Exercise data -
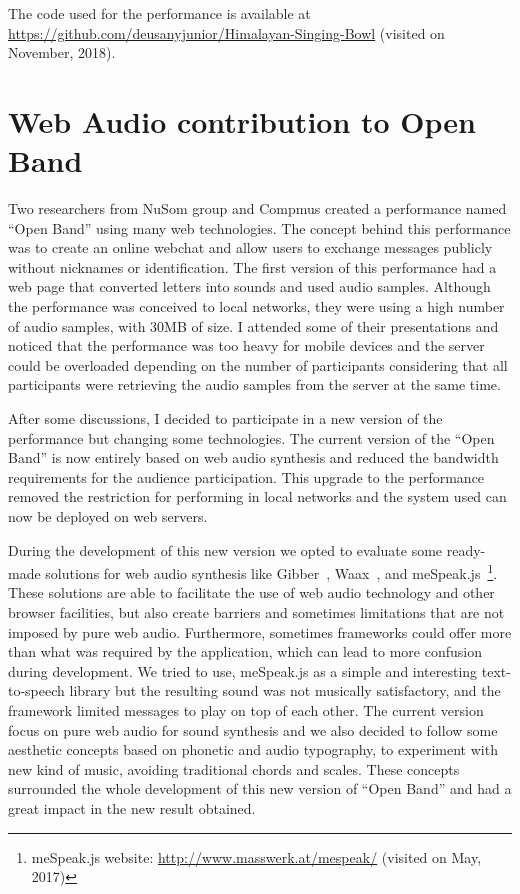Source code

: The code used for the performance is available at\\ \url{https://github.com/deusanyjunior/Himalayan-Singing-Bowl} (visited on November, 2018).

\section{Web Audio contribution to Open Band}
\label{apesec:appbandaaberta}

Two researchers from NuSom group and Compmus created a performance named ``Open Band'' using many web technologies.
The concept behind this performance was to create an online webchat and allow users to exchange messages publicly without nicknames or identification.
The first version of this performance had a web page that converted letters into sounds and used audio samples.
Although the performance was conceived to local networks, they were using a high number of audio samples, with 30MB of size.
I attended some of their presentations and noticed that the performance was too heavy for mobile devices and the server could be overloaded depending on the number of participants considering that all participants were retrieving the audio samples from the server at the same time.

After some discussions, I decided to participate in a new version of the performance but changing some technologies.
The current version of the ``Open Band'' is now entirely based on web audio synthesis and reduced the bandwidth requirements for the audience participation.
This upgrade to the performance removed the restriction for performing in local networks and the system used can now be deployed on web servers.

During the development of this new version we opted to evaluate some ready-made solutions for web audio synthesis like Gibber~\citep{Roberts2012gibberlivecoding}, Waax~\citep{Choi2013waax}, and meSpeak.js~\footnote{meSpeak.js website: \url{http://www.masswerk.at/mespeak/} (visited on May, 2017)}.
These solutions are able to facilitate the use of web audio technology and other browser facilities, but also create barriers and sometimes limitations that are not imposed by pure web audio.
Furthermore, sometimes frameworks could offer more than what was required by the application, which can lead to more confusion during development. 
We tried to use, meSpeak.js as a simple and interesting text-to-speech library but the resulting sound was not musically satisfactory, and the framework limited messages to play on top of each other.
The current version focus on pure web audio for sound synthesis and we also decided to follow some aesthetic concepts based on phonetic and audio typography, to experiment with new kind of music, avoiding traditional chords and scales. 
These concepts surrounded the whole development of this new version of ``Open Band'' and had a great impact in the new result obtained.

Requirement - When pictures appear in the records above, leave them out and reproduce exactly each line from the first through the line containing "The current version of", both included.

Exercise answer -
Source code

: The code used for the performance is available at\\ \url{https://github.com/deusanyjunior/Himalayan-Singing-Bowl} (visited on November, 2018).

\section{Web Audio contribution to Open Band}
\label{apesec:appbandaaberta}

Two researchers from NuSom group and Compmus created a performance named ``Open Band'' using many web technologies.
The concept behind this performance was to create an online webchat and allow users to exchange messages publicly without nicknames or identification.
The first version of this performance had a web page that converted letters into sounds and used audio samples.
Although the performance was conceived to local networks, they were using a high number of audio samples, with 30MB of size.
I attended some of their presentations and noticed that the performance was too heavy for mobile devices and the server could be overloaded depending on the number of participants considering that all participants were retrieving the audio samples from the server at the same time.

After some discussions, I decided to participate in a new version of the performance but changing some technologies.
The current version of the ``Open Band'' is now entirely based on web audio synthesis and reduced the bandwidth requirements for the audience participation.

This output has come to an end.